## What to produce
The records below need copying. Match each line exactly.

Records for the exercise below:

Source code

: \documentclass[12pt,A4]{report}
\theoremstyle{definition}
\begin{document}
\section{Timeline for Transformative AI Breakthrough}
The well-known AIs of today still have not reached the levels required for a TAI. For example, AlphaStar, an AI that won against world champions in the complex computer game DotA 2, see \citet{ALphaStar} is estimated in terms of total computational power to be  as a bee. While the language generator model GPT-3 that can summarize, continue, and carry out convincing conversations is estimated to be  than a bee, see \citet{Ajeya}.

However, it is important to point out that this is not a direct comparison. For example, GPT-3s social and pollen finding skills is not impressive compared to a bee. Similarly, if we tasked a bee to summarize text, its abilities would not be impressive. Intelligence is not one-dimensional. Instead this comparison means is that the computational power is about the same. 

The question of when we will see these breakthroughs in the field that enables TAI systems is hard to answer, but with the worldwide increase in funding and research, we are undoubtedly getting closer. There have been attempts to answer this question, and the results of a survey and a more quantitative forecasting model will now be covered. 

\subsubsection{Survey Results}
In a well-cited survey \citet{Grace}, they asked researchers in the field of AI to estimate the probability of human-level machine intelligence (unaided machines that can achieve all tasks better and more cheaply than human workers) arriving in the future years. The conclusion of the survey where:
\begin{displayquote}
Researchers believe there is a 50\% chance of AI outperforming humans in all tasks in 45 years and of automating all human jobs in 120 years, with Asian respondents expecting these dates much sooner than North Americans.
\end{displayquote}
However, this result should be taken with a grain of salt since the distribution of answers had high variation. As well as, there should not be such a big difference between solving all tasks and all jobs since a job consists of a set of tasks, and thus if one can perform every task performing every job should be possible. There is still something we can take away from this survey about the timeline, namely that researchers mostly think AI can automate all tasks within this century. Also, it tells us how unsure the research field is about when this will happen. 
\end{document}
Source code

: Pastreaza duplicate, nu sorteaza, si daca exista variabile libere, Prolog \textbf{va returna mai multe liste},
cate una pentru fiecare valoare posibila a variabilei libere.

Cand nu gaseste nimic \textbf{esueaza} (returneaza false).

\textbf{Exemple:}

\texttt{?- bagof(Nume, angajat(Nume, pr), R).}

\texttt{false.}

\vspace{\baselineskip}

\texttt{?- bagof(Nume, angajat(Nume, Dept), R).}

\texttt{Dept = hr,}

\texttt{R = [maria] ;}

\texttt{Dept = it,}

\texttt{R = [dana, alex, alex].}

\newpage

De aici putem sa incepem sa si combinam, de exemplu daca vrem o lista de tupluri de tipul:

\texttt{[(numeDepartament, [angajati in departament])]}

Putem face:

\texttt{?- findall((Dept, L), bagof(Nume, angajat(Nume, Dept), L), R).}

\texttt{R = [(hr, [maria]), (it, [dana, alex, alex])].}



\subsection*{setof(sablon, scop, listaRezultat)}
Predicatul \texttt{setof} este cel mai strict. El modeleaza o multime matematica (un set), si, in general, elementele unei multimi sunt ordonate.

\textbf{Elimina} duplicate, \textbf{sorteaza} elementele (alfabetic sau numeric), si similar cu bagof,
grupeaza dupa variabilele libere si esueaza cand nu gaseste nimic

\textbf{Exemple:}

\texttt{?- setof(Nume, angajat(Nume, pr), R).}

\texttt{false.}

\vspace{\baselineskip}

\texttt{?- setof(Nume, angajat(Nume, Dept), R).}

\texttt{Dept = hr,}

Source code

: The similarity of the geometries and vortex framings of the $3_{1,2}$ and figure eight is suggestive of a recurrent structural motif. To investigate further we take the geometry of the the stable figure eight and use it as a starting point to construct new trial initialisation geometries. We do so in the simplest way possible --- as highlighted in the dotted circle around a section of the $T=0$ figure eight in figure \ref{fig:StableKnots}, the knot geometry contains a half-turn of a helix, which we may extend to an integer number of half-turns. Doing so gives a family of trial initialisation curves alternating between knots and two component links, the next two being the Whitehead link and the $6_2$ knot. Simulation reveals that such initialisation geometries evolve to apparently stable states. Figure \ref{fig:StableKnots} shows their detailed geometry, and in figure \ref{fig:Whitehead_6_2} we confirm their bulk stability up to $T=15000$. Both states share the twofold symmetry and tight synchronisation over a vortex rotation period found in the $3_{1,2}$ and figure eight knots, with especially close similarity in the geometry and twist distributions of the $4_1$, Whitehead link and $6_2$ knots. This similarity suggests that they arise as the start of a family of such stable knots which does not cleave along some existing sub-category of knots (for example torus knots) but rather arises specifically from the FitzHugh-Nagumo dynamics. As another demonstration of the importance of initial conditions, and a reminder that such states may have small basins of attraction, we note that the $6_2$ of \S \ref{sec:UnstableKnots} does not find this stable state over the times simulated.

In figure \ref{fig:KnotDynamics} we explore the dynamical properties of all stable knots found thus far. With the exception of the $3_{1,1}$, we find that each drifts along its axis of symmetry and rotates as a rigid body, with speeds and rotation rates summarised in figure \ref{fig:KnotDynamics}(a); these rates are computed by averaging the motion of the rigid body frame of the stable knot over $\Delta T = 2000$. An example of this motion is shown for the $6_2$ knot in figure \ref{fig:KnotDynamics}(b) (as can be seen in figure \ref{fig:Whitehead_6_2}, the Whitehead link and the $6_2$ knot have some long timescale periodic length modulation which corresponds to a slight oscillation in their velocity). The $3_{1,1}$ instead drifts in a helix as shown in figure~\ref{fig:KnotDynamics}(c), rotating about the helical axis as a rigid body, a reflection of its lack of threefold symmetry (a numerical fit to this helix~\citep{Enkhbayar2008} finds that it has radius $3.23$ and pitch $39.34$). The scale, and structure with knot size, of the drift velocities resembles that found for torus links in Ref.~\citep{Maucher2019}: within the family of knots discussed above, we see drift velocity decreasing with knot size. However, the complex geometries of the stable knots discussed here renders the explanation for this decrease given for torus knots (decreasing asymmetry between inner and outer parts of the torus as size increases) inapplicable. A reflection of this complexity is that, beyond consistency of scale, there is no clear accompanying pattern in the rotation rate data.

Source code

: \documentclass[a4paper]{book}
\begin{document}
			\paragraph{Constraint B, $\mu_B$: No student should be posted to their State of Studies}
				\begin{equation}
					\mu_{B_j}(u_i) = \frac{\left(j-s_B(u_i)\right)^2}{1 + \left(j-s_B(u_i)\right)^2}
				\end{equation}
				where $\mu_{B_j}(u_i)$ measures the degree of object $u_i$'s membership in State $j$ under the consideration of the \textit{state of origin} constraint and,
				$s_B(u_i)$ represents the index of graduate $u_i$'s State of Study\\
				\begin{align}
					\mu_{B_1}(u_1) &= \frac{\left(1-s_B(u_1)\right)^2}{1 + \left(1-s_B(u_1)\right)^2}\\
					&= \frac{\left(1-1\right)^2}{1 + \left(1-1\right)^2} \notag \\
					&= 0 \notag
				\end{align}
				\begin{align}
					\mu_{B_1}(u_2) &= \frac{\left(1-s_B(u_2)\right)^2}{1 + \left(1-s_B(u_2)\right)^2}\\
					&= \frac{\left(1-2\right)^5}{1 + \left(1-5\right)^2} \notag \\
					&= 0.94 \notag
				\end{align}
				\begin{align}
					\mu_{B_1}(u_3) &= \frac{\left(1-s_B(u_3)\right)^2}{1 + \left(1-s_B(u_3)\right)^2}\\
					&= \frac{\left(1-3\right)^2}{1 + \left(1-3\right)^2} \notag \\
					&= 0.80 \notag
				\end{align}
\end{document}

End of Records for the exercise.

## Answer section
Source code

: \documentclass[12pt,A4]{report}
\theoremstyle{definition}
\begin{document}
\section{Timeline for Transformative AI Breakthrough}
The well-known AIs of today still have not reached the levels required for a TAI. For example, AlphaStar, an AI that won against world champions in the complex computer game DotA 2, see \citet{ALphaStar} is estimated in terms of total computational power to be  as a bee. While the language generator model GPT-3 that can summarize, continue, and carry out convincing conversations is estimated to be  than a bee, see \citet{Ajeya}.

However, it is important to point out that this is not a direct comparison. For example, GPT-3s social and pollen finding skills is not impressive compared to a bee. Similarly, if we tasked a bee to summarize text, its abilities would not be impressive. Intelligence is not one-dimensional. Instead this comparison means is that the computational power is about the same. 

The question of when we will see these breakthroughs in the field that enables TAI systems is hard to answer, but with the worldwide increase in funding and research, we are undoubtedly getting closer. There have been attempts to answer this question, and the results of a survey and a more quantitative forecasting model will now be covered. 

\subsubsection{Survey Results}
In a well-cited survey \citet{Grace}, they asked researchers in the field of AI to estimate the probability of human-level machine intelligence (unaided machines that can achieve all tasks better and more cheaply than human workers) arriving in the future years. The conclusion of the survey where:
\begin{displayquote}
Researchers believe there is a 50\% chance of AI outperforming humans in all tasks in 45 years and of automating all human jobs in 120 years, with Asian respondents expecting these dates much sooner than North Americans.
\end{displayquote}
However, this result should be taken with a grain of salt since the distribution of answers had high variation. As well as, there should not be such a big difference between solving all tasks and all jobs since a job consists of a set of tasks, and thus if one can perform every task performing every job should be possible. There is still something we can take away from this survey about the timeline, namely that researchers mostly think AI can automate all tasks within this century. Also, it tells us how unsure the research field is about when this will happen. 
\end{document}
Source code

: Pastreaza duplicate, nu sorteaza, si daca exista variabile libere, Prolog \textbf{va returna mai multe liste},
cate una pentru fiecare valoare posibila a variabilei libere.

Cand nu gaseste nimic \textbf{esueaza} (returneaza false).

\textbf{Exemple:}

\texttt{?- bagof(Nume, angajat(Nume, pr), R).}

\texttt{false.}

\vspace{\baselineskip}

\texttt{?- bagof(Nume, angajat(Nume, Dept), R).}

\texttt{Dept = hr,}

\texttt{R = [maria] ;}

\texttt{Dept = it,}

\texttt{R = [dana, alex, alex].}

\newpage

De aici putem sa incepem sa si combinam, de exemplu daca vrem o lista de tupluri de tipul:

\texttt{[(numeDepartament, [angajati in departament])]}

Putem face:

\texttt{?- findall((Dept, L), bagof(Nume, angajat(Nume, Dept), L), R).}

\texttt{R = [(hr, [maria]), (it, [dana, alex, alex])].}



\subsection*{setof(sablon, scop, listaRezultat)}
Predicatul \texttt{setof} este cel mai strict. El modeleaza o multime matematica (un set), si, in general, elementele unei multimi sunt ordonate.

\textbf{Elimina} duplicate, \textbf{sorteaza} elementele (alfabetic sau numeric), si similar cu bagof,
grupeaza dupa variabilele libere si esueaza cand nu gaseste nimic

\textbf{Exemple:}

\texttt{?- setof(Nume, angajat(Nume, pr), R).}

\texttt{false.}

\vspace{\baselineskip}

\texttt{?- setof(Nume, angajat(Nume, Dept), R).}

\texttt{Dept = hr,}

Source code

: The similarity of the geometries and vortex framings of the $3_{1,2}$ and figure eight is suggestive of a recurrent structural motif. To investigate further we take the geometry of the the stable figure eight and use it as a starting point to construct new trial initialisation geometries. We do so in the simplest way possible --- as highlighted in the dotted circle around a section of the $T=0$ figure eight in figure \ref{fig:StableKnots}, the knot geometry contains a half-turn of a helix, which we may extend to an integer number of half-turns. Doing so gives a family of trial initialisation curves alternating between knots and two component links, the next two being the Whitehead link and the $6_2$ knot. Simulation reveals that such initialisation geometries evolve to apparently stable states. Figure \ref{fig:StableKnots} shows their detailed geometry, and in figure \ref{fig:Whitehead_6_2} we confirm their bulk stability up to $T=15000$. Both states share the twofold symmetry and tight synchronisation over a vortex rotation period found in the $3_{1,2}$ and figure eight knots, with especially close similarity in the geometry and twist distributions of the $4_1$, Whitehead link and $6_2$ knots. This similarity suggests that they arise as the start of a family of such stable knots which does not cleave along some existing sub-category of knots (for example torus knots) but rather arises specifically from the FitzHugh-Nagumo dynamics. As another demonstration of the importance of initial conditions, and a reminder that such states may have small basins of attraction, we note that the $6_2$ of \S \ref{sec:UnstableKnots} does not find this stable state over the times simulated.

In figure \ref{fig:KnotDynamics} we explore the dynamical properties of all stable knots found thus far. With the exception of the $3_{1,1}$, we find that each drifts along its axis of symmetry and rotates as a rigid body, with speeds and rotation rates summarised in figure \ref{fig:KnotDynamics}(a); these rates are computed by averaging the motion of the rigid body frame of the stable knot over $\Delta T = 2000$. An example of this motion is shown for the $6_2$ knot in figure \ref{fig:KnotDynamics}(b) (as can be seen in figure \ref{fig:Whitehead_6_2}, the Whitehead link and the $6_2$ knot have some long timescale periodic length modulation which corresponds to a slight oscillation in their velocity). The $3_{1,1}$ instead drifts in a helix as shown in figure~\ref{fig:KnotDynamics}(c), rotating about the helical axis as a rigid body, a reflection of its lack of threefold symmetry (a numerical fit to this helix~\citep{Enkhbayar2008} finds that it has radius $3.23$ and pitch $39.34$). The scale, and structure with knot size, of the drift velocities resembles that found for torus links in Ref.~\citep{Maucher2019}: within the family of knots discussed above, we see drift velocity decreasing with knot size. However, the complex geometries of the stable knots discussed here renders the explanation for this decrease given for torus knots (decreasing asymmetry between inner and outer parts of the torus as size increases) inapplicable. A reflection of this complexity is that, beyond consistency of scale, there is no clear accompanying pattern in the rotation rate data.

Source code

: \documentclass[a4paper]{book}
\begin{document}
			\paragraph{Constraint B, $\mu_B$: No student should be posted to their State of Studies}
				\begin{equation}
					\mu_{B_j}(u_i) = \frac{\left(j-s_B(u_i)\right)^2}{1 + \left(j-s_B(u_i)\right)^2}
				\end{equation}
				where $\mu_{B_j}(u_i)$ measures the degree of object $u_i$'s membership in State $j$ under the consideration of the \textit{state of origin} constraint and,
				$s_B(u_i)$ represents the index of graduate $u_i$'s State of Study\\
				\begin{align}
					\mu_{B_1}(u_1) &= \frac{\left(1-s_B(u_1)\right)^2}{1 + \left(1-s_B(u_1)\right)^2}\\
					&= \frac{\left(1-1\right)^2}{1 + \left(1-1\right)^2} \notag \\
					&= 0 \notag
				\end{align}
				\begin{align}
					\mu_{B_1}(u_2) &= \frac{\left(1-s_B(u_2)\right)^2}{1 + \left(1-s_B(u_2)\right)^2}\\
					&= \frac{\left(1-2\right)^5}{1 + \left(1-5\right)^2} \notag \\
					&= 0.94 \notag
				\end{align}
				\begin{align}
					\mu_{B_1}(u_3) &= \frac{\left(1-s_B(u_3)\right)^2}{1 + \left(1-s_B(u_3)\right)^2}\\
					&= \frac{\left(1-3\right)^2}{1 + \left(1-3\right)^2} \notag \\
					&= 0.80 \notag
				\end{align}
\end{document}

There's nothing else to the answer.